╭─ Input records
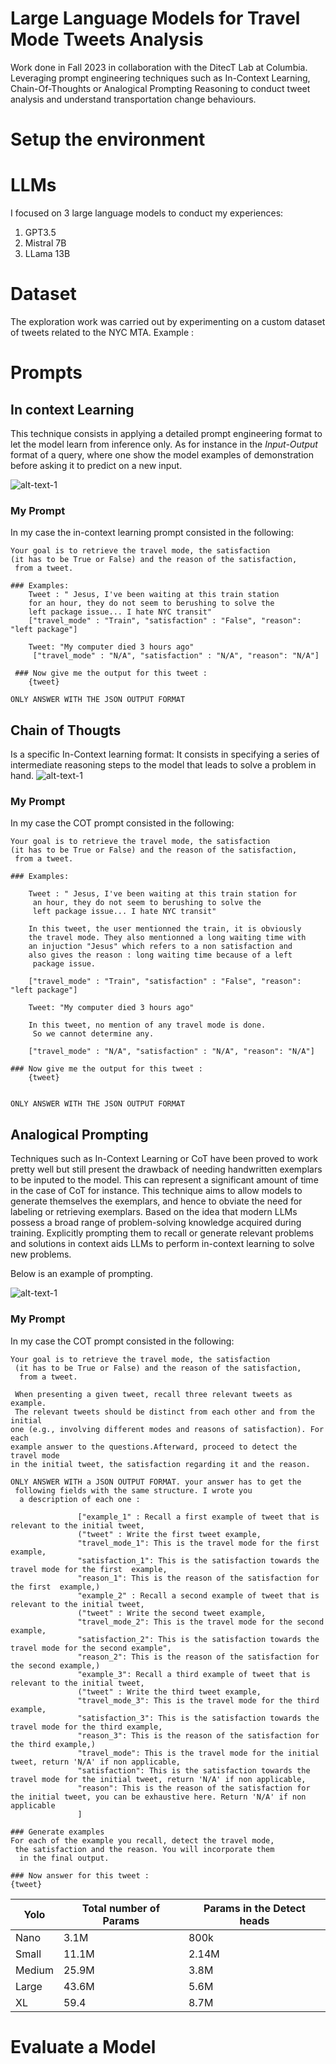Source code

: # Large Language Models for Travel Mode Tweets Analysis

Work done in Fall 2023 in collaboration with the DitecT Lab at Columbia. Leveraging prompt engineering techniques such as In-Context Learning, Chain-Of-Thoughts or Analogical Prompting Reasoning to conduct tweet analysis and understand transportation change behaviours.


# Setup the environment

# LLMs

I focused on 3 large language models to conduct my experiences:
1. GPT3.5
2. Mistral 7B
3. LLama 13B

# Dataset

The exploration work was carried out by experimenting on a custom dataset of tweets related to the NYC MTA. Example :

# Prompts

## In context Learning
This technique consists in applying a detailed prompt
engineering format to let the model learn from inference only.
As for instance in the *Input-Output* format of a query, where
one show the model examples of demonstration before asking
it to predict on a new input.

![alt-text-1](images/IL-example.png "In Context Learning demonstration")

### My Prompt
In my case the in-context learning prompt consisted in the following:
```
Your goal is to retrieve the travel mode, the satisfaction 
(it has to be True or False) and the reason of the satisfaction,
 from a tweet.

### Examples:
    Tweet : " Jesus, I've been waiting at this train station 
    for an hour, they do not seem to berushing to solve the 
    left package issue... I hate NYC transit"
    ["travel_mode" : "Train", "satisfaction" : "False", "reason": "left package"]
                
    Tweet: "My computer died 3 hours ago"
     ["travel_mode" : "N/A", "satisfaction" : "N/A", "reason": "N/A"]

 ### Now give me the output for this tweet :
    {tweet}

ONLY ANSWER WITH THE JSON OUTPUT FORMAT 
```

## Chain of Thougts

Is a specific In-Context learning format: It consists in specifying a series of intermediate reasoning steps to the model that leads to solve a problem in hand. 
![alt-text-1](images/COT-example.png "Chain of Thoughts demonstration")

### My Prompt
In my case the COT prompt consisted in the following:
```
Your goal is to retrieve the travel mode, the satisfaction 
(it has to be True or False) and the reason of the satisfaction,
 from a tweet.

### Examples:

    Tweet : " Jesus, I've been waiting at this train station for
     an hour, they do not seem to berushing to solve the 
     left package issue... I hate NYC transit"
                
    In this tweet, the user mentionned the train, it is obviously
    the travel mode. They also mentionned a long waiting time with
    an injuction "Jesus" which refers to a non satisfaction and 
    also gives the reason : long waiting time because of a left
     package issue.
                
    ["travel_mode" : "Train", "satisfaction" : "False", "reason": "left package"]
                    
    Tweet: "My computer died 3 hours ago"
                
    In this tweet, no mention of any travel mode is done.
     So we cannot determine any.

    ["travel_mode" : "N/A", "satisfaction" : "N/A", "reason": "N/A"]

### Now give me the output for this tweet :
    {tweet}


ONLY ANSWER WITH THE JSON OUTPUT FORMAT 
```

## Analogical Prompting

Techniques such as In-Context Learning or CoT have been proved to work pretty well but still present the drawback of needing handwritten exemplars to be inputed to the model. This can represent a significant amount of time in the case of CoT for instance. This technique aims to allow models to generate themselves the exemplars, and hence to obviate the need for labeling or retrieving exemplars. Based on the idea that modern LLMs possess a broad range of problem-solving knowledge acquired during training. Explicitly prompting them to recall or generate relevant problems and solutions in context aids LLMs to perform in-context learning to solve new problems.

Below is an example of prompting.

![alt-text-1](images/A-example.png "Analogical Prompting demonstration")

### My Prompt
In my case the COT prompt consisted in the following:
```
Your goal is to retrieve the travel mode, the satisfaction
 (it has to be True or False) and the reason of the satisfaction,
  from a tweet.

 When presenting a given tweet, recall three relevant tweets as example.
 The relevant tweets should be distinct from each other and from the initial
one (e.g., involving different modes and reasons of satisfaction). For each
example answer to the questions.Afterward, proceed to detect the travel mode
in the initial tweet, the satisfaction regarding it and the reason.
               
ONLY ANSWER WITH a JSON OUTPUT FORMAT. your answer has to get the
 following fields with the same structure. I wrote you
  a description of each one :
                
               ["example_1" : Recall a first example of tweet that is relevant to the initial tweet,
               ("tweet" : Write the first tweet example,
               "travel_mode_1": This is the travel mode for the first  example,
               "satisfaction_1": This is the satisfaction towards the travel mode for the first  example,
               "reason_1": This is the reason of the satisfaction for the first  example,)
               "example_2" : Recall a second example of tweet that is relevant to the initial tweet,
               ("tweet" : Write the second tweet example,
               "travel_mode_2": This is the travel mode for the second example,
               "satisfaction_2": This is the satisfaction towards the travel mode for the second example",
               "reason_2": This is the reason of the satisfaction for the second example,)
               "example_3": Recall a third example of tweet that is relevant to the initial tweet,
               ("tweet" : Write the third tweet example,
               "travel_mode_3": This is the travel mode for the third example,
               "satisfaction_3": This is the satisfaction towards the travel mode for the third example,
               "reason_3": This is the reason of the satisfaction for the third example,)
               "travel_mode": This is the travel mode for the initial tweet, return 'N/A' if non applicable,
               "satisfaction": This is the satisfaction towards the travel mode for the initial tweet, return 'N/A' if non applicable,
               "reason": This is the reason of the satisfaction for the initial tweet, you can be exhaustive here. Return 'N/A' if non applicable
               ]
               
### Generate examples
For each of the example you recall, detect the travel mode,
 the satisfaction and the reason. You will incorporate them
  in the final output.

### Now answer for this tweet :
{tweet}
```



| Yolo    | Total number of Params | Params in the Detect heads |
| -------- | ------- | --------|
| Nano| 3.1M|   800k  |
| Small| 11.1M| 2.14M|
| Medium| 25.9M|  3.8M |
| Large| 43.6M|  5.6M |
| XL| 59.4| 8.7M  |

# Evaluate a Model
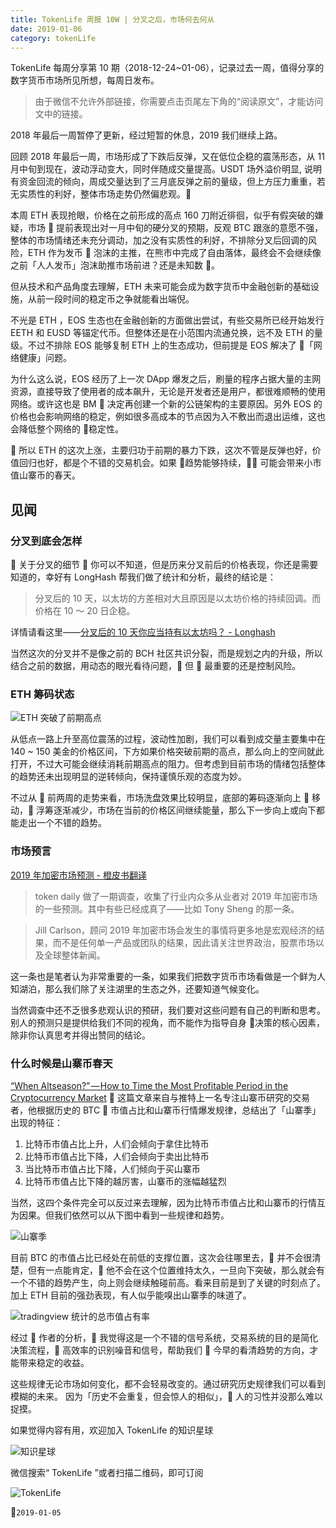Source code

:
 ```yaml
---
title: TokenLife 周报 10W | 分叉之后，市场何去何从
date: 2019-01-06
category: tokenLife
---
```


TokenLife 每周分享第 10 期（2018-12-24~01-06），记录过去一周，值得分享的数字货币市场所见所想，每周日发布。

> 由于微信不允许外部链接，你需要点击页尾左下角的“阅读原文”，才能访问文中的链接。

2018 年最后一周暂停了更新，经过短暂的休息，2019 我们继续上路。

回顾 2018 年最后一周，市场形成了下跌后反弹，又在低位企稳的震荡形态，从 11 月中旬到现在，波动浮动变大，同时伴随成交量提高。USDT 场外溢价明显, 说明有资金回流的倾向，周成交量达到了三月底反弹之前的量级，但上方压力重重，若无实质性的利好，整体市场走势仍然偏悲观。

本周 ETH 表现抢眼，价格在之前形成的高点 160 刀附近徘徊，似乎有假突破的嫌疑，市场  提前表现出对一月中旬的硬分叉的预期，反观 BTC 跟涨的意愿不强，整体的市场情绪还未充分调动，加之没有实质性的利好，不排除分叉后回调的风险，ETH 作为发币  泡沫的主推，在熊市中完成了自由落体，最终会不会继续像之前「人人发币」泡沫助推市场前进？还是未知数 。

但从技术和产品角度去理解，ETH 未来可能会成为数字货币中金融创新的基础设施，从前一段时间的稳定币之争就能看出端倪。

不光是 ETH ，EOS 生态也在金融创新的方面做出尝试，有些交易所已经开始发行 EETH 和 EUSD 等锚定代币。但整体还是在小范围内流通兑换，远不及 ETH 的量级。不过不排除 EOS 能够复制 ETH 上的生态成功，但前提是 EOS 解决了 「网络健康」问题。

为什么这么说，EOS 经历了上一次 DApp 爆发之后，刷量的程序占据大量的主网资源，直接导致了使用者的成本飙升，无论是开发者还是用户，都很难顺畅的使用网络。或许这也是 BM  决定再创建一个新的公链架构的主要原因。另外 EOS 的价格也会影响网络的稳定，例如很多高成本的节点因为入不敷出而退出运维，这也会降低整个网络的  稳定性。

 所以 ETH 的这次上涨，主要归功于前期的暴力下跌，这次不管是反弹也好，价值回归也好，都是个不错的交易机会。如果  趋势能够持续， 可能会带来小市值山寨币的春天。

## 见闻

### 分叉到底会怎样

 关于分叉的细节  你可以不知道，但是历来分叉前后的价格表现，你还是需要知道的，幸好有 LongHash 帮我们做了统计和分析，最终的结论是：

> 分叉后的 10 天，以太坊的方差相对大且原因是以太坊价格的持续回调。而价格在 10 ～ 20 日企稳。

详情请看这里——[分叉后的 10 天你应当持有以太坊吗？ - Longhash](http://www.longhash.com.cn/news/%E5%88%86%E5%8F%89%E5%90%8E%E7%9A%8410%E5%A4%A9%E4%BD%A0%E5%BA%94%E5%BD%93%E6%8C%81%E6%9C%89%E4%BB%A5%E5%A4%AA%E5%9D%8A%E5%90%97)

当然这次的分叉并不是像之前的 BCH 社区共识分裂，而是规划之内的升级，所以结合之前的数据，用动态的眼光看待问题， 但  最重要的还是控制风险。

### ETH 筹码状态

![ETH 突破了前期高点](https://trello-attachments.s3.amazonaws.com/5aceaf1164c86a15f5956cda/5c21cec54869702e20f95181/72b061ed99218a0eeebfe6276b5a6e00/DwGyembV4AARVjN.jpg)

从低点一路上升至高位震荡的过程，波动性加剧，我们可以看到成交量主要集中在 140 ~ 150 美金的价格区间，下方如果价格突破前期的高点，那么向上的空间就此打开，不过大可能会继续消耗前期高点的阻力。但考虑到目前市场的情绪包括整体的趋势还未出现明显的逆转倾向，保持谨慎乐观的态度为妙。

不过从  前两周的走势来看，市场洗盘效果比较明显，底部的筹码逐渐向上  移动， 浮筹逐渐减少，市场在当前的价格区间继续能量，那么下一步向上或向下都能走出一个不错的趋势。

### 市场预言

[2019 年加密市场预测 - 橙皮书翻译](https://orange.xyz/p/291)

> token daily 做了一期调查，收集了行业内众多从业者对 2019 年加密市场的一些预测。其中有些已经成真了——比如 Tony Sheng 的那一条。

> Jill Carlson，顾问
> 2019 年加密市场会发生的事情将更多地是宏观经济的结果，而不是任何单一产品或团队的结果，因此请关注世界政治，股票市场以及全球整体新闻。

这一条也是笔者认为非常重要的一条，如果我们把数字货币市场看做是一个鲜为人知湖泊，那么我们除了关注湖里的生态之外，还要知道气候变化。

当然调查中还不乏很多悲观认识的预研，我们要对这些问题有自己的判断和思考。别人的预测只是提供给我们不同的视角，而不能作为指导自身  决策的核心因素，除非你认真思考并得出赞同的结论。

### 什么时候是山寨币春天

[“When Altseason?” — How to Time the Most Profitable Period in the Cryptocurrency Market](https://medium.com/@rektcapital/when-altseason-how-to-time-the-most-profitable-period-in-the-cryptocurrency-market-440c82a056dd)

这篇文章来自与推特上一名专注山寨币研究的交易者，他根据历史的 BTC  市值占比和山寨币行情爆发规律，总结出了「山寨季」出现的特征：

1. 比特币市值占比上升，人们会倾向于拿住比特币
2. 比特币市值占比下降，人们会倾向于卖出比特币
3. 当比特币市值占比下降，人们倾向于买山寨币
4. 比特币市值占比下降的越厉害，山寨币的涨幅越猛烈

当然，这四个条件完全可以反过来去理解，因为比特币市值占比和山寨币的行情互为因果。但我们依然可以从下图中看到一些规律和趋势。

![山寨季](https://trello-attachments.s3.amazonaws.com/5aceaf1164c86a15f5956cda/5c21cec54869702e20f95181/5cf5c3945b839757301e9a530d747b4b/image.png)

目前 BTC 的市值占比已经处在前低的支撑位置，这次会往哪里去， 并不会很清楚，但有一点能肯定， 他不会在这个位置维持太久，一旦向下突破，那么就会有一个不错的趋势产生，向上则会继续触碰前高。看来目前是到了关键的时刻点了。
加上 ETH 目前的强劲表现，有人似乎能嗅出山寨季的味道了。

![ tradingview 统计的总市值占有率](https://trello-attachments.s3.amazonaws.com/5aceaf1164c86a15f5956cda/5c21cec54869702e20f95181/44f0f17465250e607e14077d25eb429b/image.png)

经过  作者的分析， 我觉得这是一个不错的信号系统，交易系统的目的是简化决策流程， 高效率的识别噪音和信号，帮助我们  今早的看清趋势的方向，才能带来稳定的收益。

这些规律无论市场如何变化，都不会轻易改变的。通过研究历史规律我们可以看到模糊的未来。
因为「历史不会重复，但会惊人的相似」， 人的习性并没那么难以捉摸。

如果觉得内容有用，欢迎加入 TokenLife 的知识星球

![知识星球](https://trello-attachments.s3.amazonaws.com/5aceaf1164c86a15f5956cda/5b29a211cef01eee58d89b99/de8afc89c78ad66cf96adaf51e4c88bc/56077-b0fa40a32bb3e659.jpeg)

微信搜索“ TokenLife ”或者扫描二维码，即可订阅

![TokenLife](https://trello-attachments.s3.amazonaws.com/5aceaf1164c86a15f5956cda/5b29a211cef01eee58d89b99/94eef32abdcb7798a9df67e69c469b9e/56077-4723c9096e2d8e60.jpg)

`2019-01-05`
╰─
- **What the task requires**
All lines from the beginning of the material above through the line holding "engineering format to" are to be given again exactly, and no others; pictures do not go in.

- **Response below**
Source code

: # Large Language Models for Travel Mode Tweets Analysis

Work done in Fall 2023 in collaboration with the DitecT Lab at Columbia. Leveraging prompt engineering techniques such as In-Context Learning, Chain-Of-Thoughts or Analogical Prompting Reasoning to conduct tweet analysis and understand transportation change behaviours.


# Setup the environment

# LLMs

I focused on 3 large language models to conduct my experiences:
1. GPT3.5
2. Mistral 7B
3. LLama 13B

# Dataset

The exploration work was carried out by experimenting on a custom dataset of tweets related to the NYC MTA. Example :

# Prompts

## In context Learning
This technique consists in applying a detailed prompt
engineering format to let the model learn from inference only.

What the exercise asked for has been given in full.